There’s a heroin addict on our street.
He doesn’t bother us, so we don’t bother him. It’s an understood arrangement. Even the children of our street understand this unspoken rule. The toddlers sometimes point him out, but as they watch him go along, his ragged breath choked with alcohol and tears, they quiet and turn their heads away.
We all do that. We ignore him. Not in the sense that we don’t think about him. When he walks down our street, murmuring about love and God and vaginas, it’s hard not to think about him. But we turn our heads away. We don’t want to look.
It’s better that way.
He doesn’t mind, of course. He’s gone crazy. His veins are swimming with diseases and even though we know he is only forty-five, he looks sixty. He has AIDS. His legs are thin and weak and he has spots all over him. He coughs all the time. He is dying, we know that. He struggles to buy groceries and when he walks back to his apartment, he walks so slowly that I wonder whether he’ll just collapse under the weight of pork chops and Rice A Roni. He always does manage the long staircase to his apartment. But I don’t know how.
*
Every year, a church group comes to get him. It is a Baptist group. They wear funny clothes and have funny voices and they think that God is with them always.
They think he’ll listen to them because of God. It is their mission to make him listen. So when they come, they bust down his door and preach to him. We can hear them talk.
They speak of the love of God, of His infinite forgiveness.
They tell him that he can find peace, if only he surrenders his heart.
They tell him that if he doesn’t surrender his heart, he will be damned forever in Hell.
But Jesus will love him anyway.
And as they talk, as they wave their bibles in his face, he sways at the door, his face brimming of tears. He weeps and falls to his knees and begs for forgiveness. And, with the guidance of the church group, he finds forgiveness--at the price of $150.
They bless him and walk away. But that doesn’t stop the tears.
*
I tried to talk to him once. I stopped him on the street and said hello in a nervously enthusiastic voice. The neighborhood quieted and I could feel them stare at me.

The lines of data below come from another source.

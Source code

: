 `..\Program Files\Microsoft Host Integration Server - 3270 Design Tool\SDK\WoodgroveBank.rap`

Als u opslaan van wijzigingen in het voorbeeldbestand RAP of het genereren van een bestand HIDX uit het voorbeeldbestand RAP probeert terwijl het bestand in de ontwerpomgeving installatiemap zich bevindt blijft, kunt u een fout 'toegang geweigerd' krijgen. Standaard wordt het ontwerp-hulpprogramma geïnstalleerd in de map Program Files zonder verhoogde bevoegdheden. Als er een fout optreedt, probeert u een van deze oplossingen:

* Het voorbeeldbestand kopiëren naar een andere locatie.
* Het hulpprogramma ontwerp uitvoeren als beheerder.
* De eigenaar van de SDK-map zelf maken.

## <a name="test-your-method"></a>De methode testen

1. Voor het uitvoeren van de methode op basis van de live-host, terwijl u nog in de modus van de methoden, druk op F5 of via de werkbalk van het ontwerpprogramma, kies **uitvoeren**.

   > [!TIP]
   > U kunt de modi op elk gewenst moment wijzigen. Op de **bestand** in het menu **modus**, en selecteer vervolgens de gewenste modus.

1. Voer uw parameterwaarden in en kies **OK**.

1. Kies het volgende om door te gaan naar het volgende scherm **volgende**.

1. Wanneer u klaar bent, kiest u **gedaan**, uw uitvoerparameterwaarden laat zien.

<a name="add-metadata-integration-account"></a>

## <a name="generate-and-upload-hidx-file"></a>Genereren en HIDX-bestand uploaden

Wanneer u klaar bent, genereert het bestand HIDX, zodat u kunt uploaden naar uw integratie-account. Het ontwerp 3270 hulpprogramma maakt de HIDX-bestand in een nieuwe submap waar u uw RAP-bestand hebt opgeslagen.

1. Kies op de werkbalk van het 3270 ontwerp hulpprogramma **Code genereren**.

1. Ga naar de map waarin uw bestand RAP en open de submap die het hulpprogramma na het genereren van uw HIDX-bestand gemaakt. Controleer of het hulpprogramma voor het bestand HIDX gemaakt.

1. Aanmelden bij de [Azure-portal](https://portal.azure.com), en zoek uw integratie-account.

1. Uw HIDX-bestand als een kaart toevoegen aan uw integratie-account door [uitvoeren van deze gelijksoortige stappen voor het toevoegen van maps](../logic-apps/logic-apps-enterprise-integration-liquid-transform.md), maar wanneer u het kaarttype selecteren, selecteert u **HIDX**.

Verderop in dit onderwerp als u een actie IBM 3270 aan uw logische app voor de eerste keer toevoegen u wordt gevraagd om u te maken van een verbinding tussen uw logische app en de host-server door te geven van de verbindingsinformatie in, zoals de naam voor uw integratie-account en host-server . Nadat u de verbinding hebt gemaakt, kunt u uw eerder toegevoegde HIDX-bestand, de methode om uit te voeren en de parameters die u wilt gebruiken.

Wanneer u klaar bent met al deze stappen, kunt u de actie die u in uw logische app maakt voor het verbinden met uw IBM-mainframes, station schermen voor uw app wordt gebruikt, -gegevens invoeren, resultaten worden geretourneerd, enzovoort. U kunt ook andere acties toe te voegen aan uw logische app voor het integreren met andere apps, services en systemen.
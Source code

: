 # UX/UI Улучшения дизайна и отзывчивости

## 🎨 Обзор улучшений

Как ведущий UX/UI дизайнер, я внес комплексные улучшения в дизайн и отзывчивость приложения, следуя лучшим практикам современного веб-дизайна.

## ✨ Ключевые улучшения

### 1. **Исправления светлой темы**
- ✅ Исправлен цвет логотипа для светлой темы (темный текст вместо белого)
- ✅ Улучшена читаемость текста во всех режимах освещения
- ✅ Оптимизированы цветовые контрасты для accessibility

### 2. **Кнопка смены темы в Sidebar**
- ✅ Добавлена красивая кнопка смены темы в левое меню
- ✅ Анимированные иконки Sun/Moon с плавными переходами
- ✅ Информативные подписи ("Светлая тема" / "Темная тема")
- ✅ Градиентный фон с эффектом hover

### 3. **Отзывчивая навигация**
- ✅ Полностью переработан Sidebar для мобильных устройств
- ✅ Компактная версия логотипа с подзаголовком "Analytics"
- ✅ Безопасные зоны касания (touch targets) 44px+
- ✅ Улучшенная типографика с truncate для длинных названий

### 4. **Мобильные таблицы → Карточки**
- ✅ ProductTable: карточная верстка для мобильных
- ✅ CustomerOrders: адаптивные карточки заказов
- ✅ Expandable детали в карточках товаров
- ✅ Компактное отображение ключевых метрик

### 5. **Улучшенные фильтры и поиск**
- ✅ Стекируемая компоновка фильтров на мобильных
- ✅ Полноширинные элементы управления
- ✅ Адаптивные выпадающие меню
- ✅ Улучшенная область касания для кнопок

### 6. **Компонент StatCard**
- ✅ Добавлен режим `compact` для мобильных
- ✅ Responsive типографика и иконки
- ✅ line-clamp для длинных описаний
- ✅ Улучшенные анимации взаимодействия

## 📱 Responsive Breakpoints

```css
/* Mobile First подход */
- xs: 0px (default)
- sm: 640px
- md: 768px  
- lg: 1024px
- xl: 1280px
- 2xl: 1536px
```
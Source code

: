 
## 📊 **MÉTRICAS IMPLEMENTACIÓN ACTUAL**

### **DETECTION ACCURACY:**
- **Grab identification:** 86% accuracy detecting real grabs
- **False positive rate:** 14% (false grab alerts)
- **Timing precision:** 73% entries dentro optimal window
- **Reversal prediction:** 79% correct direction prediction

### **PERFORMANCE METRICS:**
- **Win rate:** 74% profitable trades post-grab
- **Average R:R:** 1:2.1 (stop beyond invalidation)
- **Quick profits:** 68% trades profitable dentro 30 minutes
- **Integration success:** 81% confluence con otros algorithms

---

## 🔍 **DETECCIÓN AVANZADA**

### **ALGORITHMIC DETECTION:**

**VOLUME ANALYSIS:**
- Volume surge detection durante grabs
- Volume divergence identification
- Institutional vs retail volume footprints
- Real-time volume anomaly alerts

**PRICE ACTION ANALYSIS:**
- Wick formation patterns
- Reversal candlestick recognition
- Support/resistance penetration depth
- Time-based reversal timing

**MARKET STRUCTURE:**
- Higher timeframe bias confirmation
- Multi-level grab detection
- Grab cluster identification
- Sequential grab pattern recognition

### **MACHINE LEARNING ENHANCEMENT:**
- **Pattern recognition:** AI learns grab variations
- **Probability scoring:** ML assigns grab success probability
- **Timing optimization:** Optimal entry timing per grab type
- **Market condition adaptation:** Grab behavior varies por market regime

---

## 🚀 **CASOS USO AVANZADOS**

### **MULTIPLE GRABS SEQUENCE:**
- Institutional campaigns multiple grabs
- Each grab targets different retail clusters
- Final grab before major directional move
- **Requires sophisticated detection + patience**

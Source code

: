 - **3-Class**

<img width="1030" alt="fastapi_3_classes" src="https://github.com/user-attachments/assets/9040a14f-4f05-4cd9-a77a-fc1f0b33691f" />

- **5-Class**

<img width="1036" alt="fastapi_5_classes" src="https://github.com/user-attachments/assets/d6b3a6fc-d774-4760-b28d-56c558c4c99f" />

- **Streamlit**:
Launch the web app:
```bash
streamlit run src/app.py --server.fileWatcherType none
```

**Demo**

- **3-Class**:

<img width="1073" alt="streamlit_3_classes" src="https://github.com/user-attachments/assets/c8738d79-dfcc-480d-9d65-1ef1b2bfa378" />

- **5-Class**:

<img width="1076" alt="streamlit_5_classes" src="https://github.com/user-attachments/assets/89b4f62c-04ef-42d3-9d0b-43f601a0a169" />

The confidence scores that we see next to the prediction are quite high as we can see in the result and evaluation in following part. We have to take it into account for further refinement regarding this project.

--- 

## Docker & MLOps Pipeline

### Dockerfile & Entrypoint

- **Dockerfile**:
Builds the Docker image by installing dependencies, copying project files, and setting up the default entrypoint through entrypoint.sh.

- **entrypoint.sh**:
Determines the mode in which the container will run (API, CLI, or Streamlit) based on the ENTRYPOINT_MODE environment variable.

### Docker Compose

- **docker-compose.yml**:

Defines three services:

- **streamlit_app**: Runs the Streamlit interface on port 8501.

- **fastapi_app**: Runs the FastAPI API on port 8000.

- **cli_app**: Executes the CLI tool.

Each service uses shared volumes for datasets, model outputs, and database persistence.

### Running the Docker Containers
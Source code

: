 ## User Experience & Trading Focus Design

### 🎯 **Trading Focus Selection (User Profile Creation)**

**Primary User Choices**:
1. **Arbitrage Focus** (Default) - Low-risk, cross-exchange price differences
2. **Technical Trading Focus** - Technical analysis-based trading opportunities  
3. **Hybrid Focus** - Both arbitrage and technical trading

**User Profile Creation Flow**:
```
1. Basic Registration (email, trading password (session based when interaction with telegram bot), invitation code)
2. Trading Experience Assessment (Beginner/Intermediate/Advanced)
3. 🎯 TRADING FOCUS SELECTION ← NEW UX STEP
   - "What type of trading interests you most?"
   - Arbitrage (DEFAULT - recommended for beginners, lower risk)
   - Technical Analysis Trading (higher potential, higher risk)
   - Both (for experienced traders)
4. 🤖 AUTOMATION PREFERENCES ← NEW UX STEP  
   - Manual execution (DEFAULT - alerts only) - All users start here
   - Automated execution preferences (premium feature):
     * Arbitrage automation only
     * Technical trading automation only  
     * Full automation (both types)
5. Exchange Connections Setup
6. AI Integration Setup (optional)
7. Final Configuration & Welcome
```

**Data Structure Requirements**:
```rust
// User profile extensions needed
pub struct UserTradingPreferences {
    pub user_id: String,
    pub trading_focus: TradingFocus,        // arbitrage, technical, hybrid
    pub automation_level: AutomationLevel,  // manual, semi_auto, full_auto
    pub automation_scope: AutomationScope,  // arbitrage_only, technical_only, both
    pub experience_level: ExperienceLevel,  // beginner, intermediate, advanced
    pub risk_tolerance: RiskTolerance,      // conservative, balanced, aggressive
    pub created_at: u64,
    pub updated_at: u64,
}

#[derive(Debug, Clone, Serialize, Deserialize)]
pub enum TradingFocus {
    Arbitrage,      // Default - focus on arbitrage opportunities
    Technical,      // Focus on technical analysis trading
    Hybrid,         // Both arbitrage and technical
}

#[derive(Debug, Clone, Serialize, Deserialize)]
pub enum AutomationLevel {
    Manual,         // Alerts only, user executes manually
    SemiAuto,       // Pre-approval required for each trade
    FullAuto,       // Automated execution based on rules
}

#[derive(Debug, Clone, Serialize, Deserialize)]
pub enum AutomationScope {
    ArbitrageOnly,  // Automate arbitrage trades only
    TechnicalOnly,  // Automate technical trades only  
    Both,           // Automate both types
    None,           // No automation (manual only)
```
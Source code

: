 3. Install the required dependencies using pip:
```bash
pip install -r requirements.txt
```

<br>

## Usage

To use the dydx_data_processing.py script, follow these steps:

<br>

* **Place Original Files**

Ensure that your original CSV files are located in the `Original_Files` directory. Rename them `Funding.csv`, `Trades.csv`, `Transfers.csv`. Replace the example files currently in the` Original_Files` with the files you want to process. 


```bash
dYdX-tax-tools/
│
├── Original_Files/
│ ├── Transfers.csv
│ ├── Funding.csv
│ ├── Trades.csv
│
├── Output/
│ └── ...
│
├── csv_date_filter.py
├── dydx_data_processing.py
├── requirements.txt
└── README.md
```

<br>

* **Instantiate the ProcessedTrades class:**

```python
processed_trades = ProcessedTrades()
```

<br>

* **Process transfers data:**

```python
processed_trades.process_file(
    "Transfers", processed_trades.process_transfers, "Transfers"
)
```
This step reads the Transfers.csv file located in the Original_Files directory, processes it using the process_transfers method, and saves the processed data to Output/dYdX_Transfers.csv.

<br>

He didn’t hear me at first. He puttered about, humming the most unmelodic tune I’ve ever heard. A piece of flying trash made him jump.
“Sir?” I asked cautiously. “Sir?”
He only laughed hysterically.
*
He is not a bad man. He has never harmed any of us. He stays in his apartment most of the time and nobody thinks about him until he wanders out, blinking in the sun. But we don’t like his dealer.
We know who his dealer is. He is a man, fifty-three years old, and he drives a Porsche. His name is John Swiftly. He wears a tailored suit--he has to wear a tailored suit, he is so large. He can barely fit out of his small car. But he doesn’t seem to mind. I don’t why he comes though. Our neighborhood is too poor for him.
Once he gave me his business card. That’s how I know his name. He winked at me and told me that he was a professional businessman. And that’s why he had a card. Professional. But the card didn’t have anything but his name.
I asked him about that. He looked annoyed.
“Why should I label myself any further?”
*
Then the dealer shifts a parcel in his hands. The syringes clink. “I have to deliver something,” he says. “Excuse me.”
But before he could go up the stairs, our neighbor comes out, as dazed as ever. “There are clouds today,” he says, nodding to the sky. “Lots of clouds.”
“I have some more for you,” the dealer says.
“Come in,” he murmurs absently. He looks at me. “Who are you?”
I hesitate.
“Do you believe in Jesus?” he asks.
“Um.”
“You should believe in Jesus,” he says firmly. “He will show us the way to everlasting life.”
He shows me his arms. He has shot the heroin up so that the needle marks formed crosses.
“Everyone bears a cross,” he says. “It’s just not so easy to see sometimes.”
“Um,” I say.
The dealer has taken off his pants and is standing in his boxers, looking annoyed. “Come on, I have something for you.”
“Coming,” our neighbor says meekly. When he sees my stare, he says, “He has AIDS too.”
*
“My name is Rose,” I suddenly blurt out.
“Mine is Francis.”
We stare at each other and I wonder what I should do. I feel embarrassed. I feel like I should do something else, and our neighbor is waiting for me to do something else. The dealer is inside, making loud noises, and cursing to heaven. The air feels heavy.
Finally, Francis smiles. “Goodbye, Rose,” he says. “It was nice meeting you.”
*
He closes the door and I feel the neighborhood’s eyes turn towards me. They’ve seen the rejection. How could they not? I swallow and walk down the steps.
When I cross the street, I start to cry.